#### [Exercise]
I would like you to transcribe all of the data exactly.

-------- Entries provided --------

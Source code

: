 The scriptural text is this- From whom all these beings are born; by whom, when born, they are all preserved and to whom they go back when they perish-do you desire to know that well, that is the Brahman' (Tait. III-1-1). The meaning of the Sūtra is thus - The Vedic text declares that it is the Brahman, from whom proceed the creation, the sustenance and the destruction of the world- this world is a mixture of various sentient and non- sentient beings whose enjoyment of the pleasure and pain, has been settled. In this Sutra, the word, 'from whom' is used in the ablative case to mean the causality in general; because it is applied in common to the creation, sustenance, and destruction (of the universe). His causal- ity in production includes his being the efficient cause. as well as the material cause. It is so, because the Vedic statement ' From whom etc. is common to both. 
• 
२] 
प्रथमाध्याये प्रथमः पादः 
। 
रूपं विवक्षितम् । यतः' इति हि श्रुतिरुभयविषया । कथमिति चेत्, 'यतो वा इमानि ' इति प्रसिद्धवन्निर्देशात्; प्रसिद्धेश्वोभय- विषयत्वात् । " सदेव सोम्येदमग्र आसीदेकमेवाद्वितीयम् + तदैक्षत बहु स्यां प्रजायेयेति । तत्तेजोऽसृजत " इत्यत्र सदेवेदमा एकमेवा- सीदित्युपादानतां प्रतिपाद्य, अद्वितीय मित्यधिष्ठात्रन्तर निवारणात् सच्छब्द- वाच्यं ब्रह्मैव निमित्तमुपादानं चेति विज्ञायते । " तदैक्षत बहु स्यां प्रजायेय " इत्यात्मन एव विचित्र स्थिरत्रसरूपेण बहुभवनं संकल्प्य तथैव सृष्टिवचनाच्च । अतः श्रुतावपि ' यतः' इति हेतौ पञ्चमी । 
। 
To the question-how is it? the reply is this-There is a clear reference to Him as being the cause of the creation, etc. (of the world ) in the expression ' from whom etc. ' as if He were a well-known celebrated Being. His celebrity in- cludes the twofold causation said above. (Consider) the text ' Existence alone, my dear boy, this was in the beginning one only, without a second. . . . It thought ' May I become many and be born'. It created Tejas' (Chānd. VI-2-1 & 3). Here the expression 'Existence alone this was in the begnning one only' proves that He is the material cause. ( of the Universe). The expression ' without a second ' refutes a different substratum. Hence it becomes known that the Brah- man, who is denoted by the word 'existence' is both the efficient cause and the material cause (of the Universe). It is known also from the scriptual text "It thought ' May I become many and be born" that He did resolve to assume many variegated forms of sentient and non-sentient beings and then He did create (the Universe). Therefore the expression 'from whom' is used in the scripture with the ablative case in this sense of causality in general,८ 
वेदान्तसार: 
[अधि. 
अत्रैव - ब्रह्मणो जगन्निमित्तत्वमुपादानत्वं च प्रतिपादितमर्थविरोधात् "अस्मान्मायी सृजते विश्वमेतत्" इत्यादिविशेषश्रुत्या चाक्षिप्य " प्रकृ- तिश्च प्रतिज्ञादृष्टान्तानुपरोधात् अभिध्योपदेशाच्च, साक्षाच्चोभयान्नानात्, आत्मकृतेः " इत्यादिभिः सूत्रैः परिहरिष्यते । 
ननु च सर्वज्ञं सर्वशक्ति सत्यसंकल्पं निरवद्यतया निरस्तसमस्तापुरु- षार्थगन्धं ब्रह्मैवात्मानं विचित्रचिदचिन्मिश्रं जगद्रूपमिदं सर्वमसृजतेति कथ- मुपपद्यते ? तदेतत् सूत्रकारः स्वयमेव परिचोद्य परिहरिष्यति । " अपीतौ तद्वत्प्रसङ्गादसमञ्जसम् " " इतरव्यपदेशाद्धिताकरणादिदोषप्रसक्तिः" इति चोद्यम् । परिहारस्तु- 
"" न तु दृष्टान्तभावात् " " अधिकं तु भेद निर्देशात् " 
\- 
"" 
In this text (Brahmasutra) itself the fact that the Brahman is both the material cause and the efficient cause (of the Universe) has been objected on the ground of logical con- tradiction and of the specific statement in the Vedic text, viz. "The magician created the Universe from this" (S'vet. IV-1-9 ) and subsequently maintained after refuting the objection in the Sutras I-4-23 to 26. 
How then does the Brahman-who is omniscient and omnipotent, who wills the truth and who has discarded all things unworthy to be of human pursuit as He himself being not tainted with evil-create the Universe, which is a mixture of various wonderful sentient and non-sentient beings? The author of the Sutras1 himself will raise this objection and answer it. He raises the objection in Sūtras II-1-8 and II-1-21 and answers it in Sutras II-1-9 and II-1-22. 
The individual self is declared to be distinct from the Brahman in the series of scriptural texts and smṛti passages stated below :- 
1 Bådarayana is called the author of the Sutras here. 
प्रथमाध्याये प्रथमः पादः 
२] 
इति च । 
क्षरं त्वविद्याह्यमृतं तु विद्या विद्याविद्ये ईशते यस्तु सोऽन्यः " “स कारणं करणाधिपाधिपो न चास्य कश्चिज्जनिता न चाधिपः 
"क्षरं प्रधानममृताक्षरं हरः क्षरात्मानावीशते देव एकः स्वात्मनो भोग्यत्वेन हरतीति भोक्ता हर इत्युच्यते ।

--------

#### [Result below]
Source code

: The scriptural text is this- From whom all these beings are born; by whom, when born, they are all preserved and to whom they go back when they perish-do you desire to know that well, that is the Brahman' (Tait. III-1-1). The meaning of the Sūtra is thus - The Vedic text declares that it is the Brahman, from whom proceed the creation, the sustenance and the destruction of the world- this world is a mixture of various sentient and non- sentient beings whose enjoyment of the pleasure and pain, has been settled. In this Sutra, the word, 'from whom' is used in the ablative case to mean the causality in general; because it is applied in common to the creation, sustenance, and destruction (of the universe). His causal- ity in production includes his being the efficient cause. as well as the material cause. It is so, because the Vedic statement ' From whom etc. is common to both. 
• 
२] 
प्रथमाध्याये प्रथमः पादः 
। 
रूपं विवक्षितम् । यतः' इति हि श्रुतिरुभयविषया । कथमिति चेत्, 'यतो वा इमानि ' इति प्रसिद्धवन्निर्देशात्; प्रसिद्धेश्वोभय- विषयत्वात् । " सदेव सोम्येदमग्र आसीदेकमेवाद्वितीयम् + तदैक्षत बहु स्यां प्रजायेयेति । तत्तेजोऽसृजत " इत्यत्र सदेवेदमा एकमेवा- सीदित्युपादानतां प्रतिपाद्य, अद्वितीय मित्यधिष्ठात्रन्तर निवारणात् सच्छब्द- वाच्यं ब्रह्मैव निमित्तमुपादानं चेति विज्ञायते । " तदैक्षत बहु स्यां प्रजायेय " इत्यात्मन एव विचित्र स्थिरत्रसरूपेण बहुभवनं संकल्प्य तथैव सृष्टिवचनाच्च । अतः श्रुतावपि ' यतः' इति हेतौ पञ्चमी । 
। 
To the question-how is it? the reply is this-There is a clear reference to Him as being the cause of the creation, etc. (of the world ) in the expression ' from whom etc. ' as if He were a well-known celebrated Being. His celebrity in- cludes the twofold causation said above. (Consider) the text ' Existence alone, my dear boy, this was in the beginning one only, without a second. . . . It thought ' May I become many and be born'. It created Tejas' (Chānd. VI-2-1 & 3). Here the expression 'Existence alone this was in the begnning one only' proves that He is the material cause. ( of the Universe). The expression ' without a second ' refutes a different substratum. Hence it becomes known that the Brah- man, who is denoted by the word 'existence' is both the efficient cause and the material cause (of the Universe). It is known also from the scriptual text "It thought ' May I become many and be born" that He did resolve to assume many variegated forms of sentient and non-sentient beings and then He did create (the Universe). Therefore the expression 'from whom' is used in the scripture with the ablative case in this sense of causality in general,८ 
वेदान्तसार: 
[अधि. 
अत्रैव - ब्रह्मणो जगन्निमित्तत्वमुपादानत्वं च प्रतिपादितमर्थविरोधात् "अस्मान्मायी सृजते विश्वमेतत्" इत्यादिविशेषश्रुत्या चाक्षिप्य " प्रकृ- तिश्च प्रतिज्ञादृष्टान्तानुपरोधात् अभिध्योपदेशाच्च, साक्षाच्चोभयान्नानात्, आत्मकृतेः " इत्यादिभिः सूत्रैः परिहरिष्यते । 
ननु च सर्वज्ञं सर्वशक्ति सत्यसंकल्पं निरवद्यतया निरस्तसमस्तापुरु- षार्थगन्धं ब्रह्मैवात्मानं विचित्रचिदचिन्मिश्रं जगद्रूपमिदं सर्वमसृजतेति कथ- मुपपद्यते ? तदेतत् सूत्रकारः स्वयमेव परिचोद्य परिहरिष्यति । " अपीतौ तद्वत्प्रसङ्गादसमञ्जसम् " " इतरव्यपदेशाद्धिताकरणादिदोषप्रसक्तिः" इति चोद्यम् । परिहारस्तु- 
"" न तु दृष्टान्तभावात् " " अधिकं तु भेद निर्देशात् " 
\- 
"" 
In this text (Brahmasutra) itself the fact that the Brahman is both the material cause and the efficient cause (of the Universe) has been objected on the ground of logical con- tradiction and of the specific statement in the Vedic text, viz. "The magician created the Universe from this" (S'vet. IV-1-9 ) and subsequently maintained after refuting the objection in the Sutras I-4-23 to 26. 
How then does the Brahman-who is omniscient and omnipotent, who wills the truth and who has discarded all things unworthy to be of human pursuit as He himself being not tainted with evil-create the Universe, which is a mixture of various wonderful sentient and non-sentient beings? The author of the Sutras1 himself will raise this objection and answer it. He raises the objection in Sūtras II-1-8 and II-1-21 and answers it in Sutras II-1-9 and II-1-22. 
The individual self is declared to be distinct from the Brahman in the series of scriptural texts and smṛti passages stated below :- 
1 Bådarayana is called the author of the Sutras here. 
प्रथमाध्याये प्रथमः पादः 
२] 
इति च । 
क्षरं त्वविद्याह्यमृतं तु विद्या विद्याविद्ये ईशते यस्तु सोऽन्यः " “स कारणं करणाधिपाधिपो न चास्य कश्चिज्जनिता न चाधिपः 
"क्षरं प्रधानममृताक्षरं हरः क्षरात्मानावीशते देव एकः स्वात्मनो भोग्यत्वेन हरतीति भोक्ता हर इत्युच्यते ।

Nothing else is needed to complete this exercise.